=== Supplied data ===

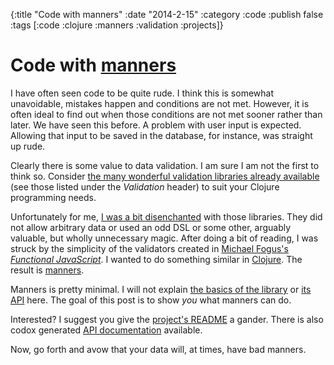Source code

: {:title "Code with manners"
 :date "2014-2-15"
 :category :code
 :publish false
 :tags [:code :clojure :manners :validation :projects]}

# Code with [manners][project]

I have often seen code to be quite rude.
I think this is somewhat unavoidable, mistakes happen and conditions are not met.
However, it is often ideal to find out when those conditions are not met sooner rather than later.
We have seen this before.
A problem with user input is expected.
Allowing that input to be saved in the database, for instance, was straight up rude.

Clearly there is some value to data validation.
I am sure I am not the first to think so.
Consider [the many wonderful validation libraries already available][others] (see those listed under the *Validation* header) to suit your Clojure programming needs.

Unfortunately for me, [I was a bit disenchanted][comparisons] with those libraries.
They did not allow arbitrary data or used an odd DSL or some other, arguably valuable, but wholly unnecessary magic.
After doing a bit of reading, I was struck by the simplicity of the validators created in [Michael Fogus's *Functional JavaScript*][funjs].
I wanted to do something similar in [Clojure][].
The result is [manners][project].

Manners is pretty minimal.
I will not explain [the basics of the library][project] or [its API][api-docs] here.
The goal of this post is to show *you* what manners can do.

<script src="https://gist.github.com/RyanMcG/9029987.js"></script>

Interested?
I suggest you give the [project's README][project] a gander.
There is also codox generated [API documentation][api-docs] available.

Now, go forth and avow that your data will, at times, have bad manners.

[Clojure]: http://clojure.org/
[api-docs]: http://www.ryanmcg.com/incise/
[project]: https://github.com/RyanMcG/manners
[comparisons]: https://github.com/RyanMcG/manners#comparisons
[others]: http://www.clojure-toolbox.com/
[funjs]: http://funjs.herokuapp.com/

===

### Work instructions
Omitting all pictures, reproduce the records above in their entirety.

### Answer for this exercise
Source code

: {:title "Code with manners"
 :date "2014-2-15"
 :category :code
 :publish false
 :tags [:code :clojure :manners :validation :projects]}

# Code with [manners][project]

I have often seen code to be quite rude.
I think this is somewhat unavoidable, mistakes happen and conditions are not met.
However, it is often ideal to find out when those conditions are not met sooner rather than later.
We have seen this before.
A problem with user input is expected.
Allowing that input to be saved in the database, for instance, was straight up rude.

Clearly there is some value to data validation.
I am sure I am not the first to think so.
Consider [the many wonderful validation libraries already available][others] (see those listed under the *Validation* header) to suit your Clojure programming needs.

Unfortunately for me, [I was a bit disenchanted][comparisons] with those libraries.
They did not allow arbitrary data or used an odd DSL or some other, arguably valuable, but wholly unnecessary magic.
After doing a bit of reading, I was struck by the simplicity of the validators created in [Michael Fogus's *Functional JavaScript*][funjs].
I wanted to do something similar in [Clojure][].
The result is [manners][project].

Manners is pretty minimal.
I will not explain [the basics of the library][project] or [its API][api-docs] here.
The goal of this post is to show *you* what manners can do.

<script src="https://gist.github.com/RyanMcG/9029987.js"></script>

Interested?
I suggest you give the [project's README][project] a gander.
There is also codox generated [API documentation][api-docs] available.

Now, go forth and avow that your data will, at times, have bad manners.

[Clojure]: http://clojure.org/
[api-docs]: http://www.ryanmcg.com/incise/
[project]: https://github.com/RyanMcG/manners
[comparisons]: https://github.com/RyanMcG/manners#comparisons
[others]: http://www.clojure-toolbox.com/
[funjs]: http://funjs.herokuapp.com/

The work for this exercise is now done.